Przetargi na sprzęt i pojazdy wracają do Lublina. – Wśród 49 wystawionych pozycji coś dla siebie znajdą fani powojskowej motoryzacji. Na kupców czeka honker 2324 z 1997 roku z cena wywoławczą 5,5 tys. i żuk za 1,6 tys. zł. Z pewnością uwagę przyciągnie UAZ 452 z sprzętem nagłośnieniowym – mówi Małgorzata Skrzypek z AMW Lublin. Łazik wyprodukowano w 1984 roku. Jego cena wywoławcza to 8,6 tys. zł.

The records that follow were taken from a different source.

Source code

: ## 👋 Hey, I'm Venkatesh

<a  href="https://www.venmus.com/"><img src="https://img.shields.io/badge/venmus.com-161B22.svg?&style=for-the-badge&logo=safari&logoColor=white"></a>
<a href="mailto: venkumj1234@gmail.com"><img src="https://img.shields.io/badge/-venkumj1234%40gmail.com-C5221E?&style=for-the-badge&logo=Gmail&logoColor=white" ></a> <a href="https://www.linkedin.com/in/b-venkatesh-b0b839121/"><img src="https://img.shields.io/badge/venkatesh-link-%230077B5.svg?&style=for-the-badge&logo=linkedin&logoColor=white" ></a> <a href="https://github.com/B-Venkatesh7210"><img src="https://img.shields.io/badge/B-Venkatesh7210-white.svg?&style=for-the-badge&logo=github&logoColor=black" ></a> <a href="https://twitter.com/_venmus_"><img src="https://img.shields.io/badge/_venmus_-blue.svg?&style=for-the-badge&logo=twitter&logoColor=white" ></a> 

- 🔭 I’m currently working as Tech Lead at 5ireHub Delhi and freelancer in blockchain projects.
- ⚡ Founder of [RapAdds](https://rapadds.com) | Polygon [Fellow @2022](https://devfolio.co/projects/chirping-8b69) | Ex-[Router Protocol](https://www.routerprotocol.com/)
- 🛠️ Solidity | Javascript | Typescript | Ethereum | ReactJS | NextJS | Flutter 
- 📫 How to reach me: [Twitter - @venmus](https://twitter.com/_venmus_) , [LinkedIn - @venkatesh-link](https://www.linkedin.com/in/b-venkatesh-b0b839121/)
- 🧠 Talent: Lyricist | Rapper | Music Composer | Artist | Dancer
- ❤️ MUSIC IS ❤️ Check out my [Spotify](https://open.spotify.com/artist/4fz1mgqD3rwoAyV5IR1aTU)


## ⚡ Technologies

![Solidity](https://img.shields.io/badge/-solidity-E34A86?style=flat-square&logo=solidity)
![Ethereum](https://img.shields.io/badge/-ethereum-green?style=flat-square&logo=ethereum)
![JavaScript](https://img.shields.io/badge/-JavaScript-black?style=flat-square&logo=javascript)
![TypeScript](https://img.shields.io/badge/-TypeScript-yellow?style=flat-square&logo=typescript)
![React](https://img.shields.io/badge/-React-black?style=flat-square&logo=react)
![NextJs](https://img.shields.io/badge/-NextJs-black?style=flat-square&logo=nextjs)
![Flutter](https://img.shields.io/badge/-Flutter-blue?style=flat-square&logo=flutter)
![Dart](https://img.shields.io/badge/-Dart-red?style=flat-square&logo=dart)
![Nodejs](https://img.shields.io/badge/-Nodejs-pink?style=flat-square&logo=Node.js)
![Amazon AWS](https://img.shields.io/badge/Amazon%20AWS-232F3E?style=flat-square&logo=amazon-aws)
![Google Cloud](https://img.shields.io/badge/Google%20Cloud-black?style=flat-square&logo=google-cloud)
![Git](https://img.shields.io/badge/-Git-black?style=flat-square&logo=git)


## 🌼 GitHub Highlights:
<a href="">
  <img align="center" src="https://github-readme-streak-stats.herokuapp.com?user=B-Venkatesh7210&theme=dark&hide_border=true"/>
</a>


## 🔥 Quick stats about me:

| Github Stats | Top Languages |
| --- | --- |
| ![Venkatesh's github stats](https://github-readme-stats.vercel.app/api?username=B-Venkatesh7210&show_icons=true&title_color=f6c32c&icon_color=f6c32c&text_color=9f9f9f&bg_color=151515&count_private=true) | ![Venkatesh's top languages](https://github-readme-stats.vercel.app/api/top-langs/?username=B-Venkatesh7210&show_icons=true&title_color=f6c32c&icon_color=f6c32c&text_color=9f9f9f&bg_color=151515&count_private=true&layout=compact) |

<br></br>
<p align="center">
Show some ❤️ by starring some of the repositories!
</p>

Rolników może zainteresować ursus C-360, za którego trzeba zapłacić co najmniej 10 tys. zł. Do wzięcia jest też pakiet ze sprzętem rolniczym, złożony m.in. z kosiarki samobieżnej, ścinacza zielonek i pługa. Cena wywoławcza to 3 tys. zł. Wyższe oferty, bo zaczynające się od 5 tys. zł będą musiały złożyć osoby, które planują zakup rozsiewacza nawozów i wapna.
Najdroższy sprzęt to kutry holownicze KH-200 na przyczepie PKH-200. Potencjalny kupiec musi liczyć się z wydatkiem przekraczającym 37 tys. zł.
Na potencjalnych nabywców czeka 49 pozycji o łącznej wartości blisko 210 tys. zł. Ceny wywoławcze zaczynają się już od 200 zł, a kończą na 37 tys. zł. Zyski ze sprzedaży zostaną przekazane na Fundusz Modernizacji Sił Zbrojnych.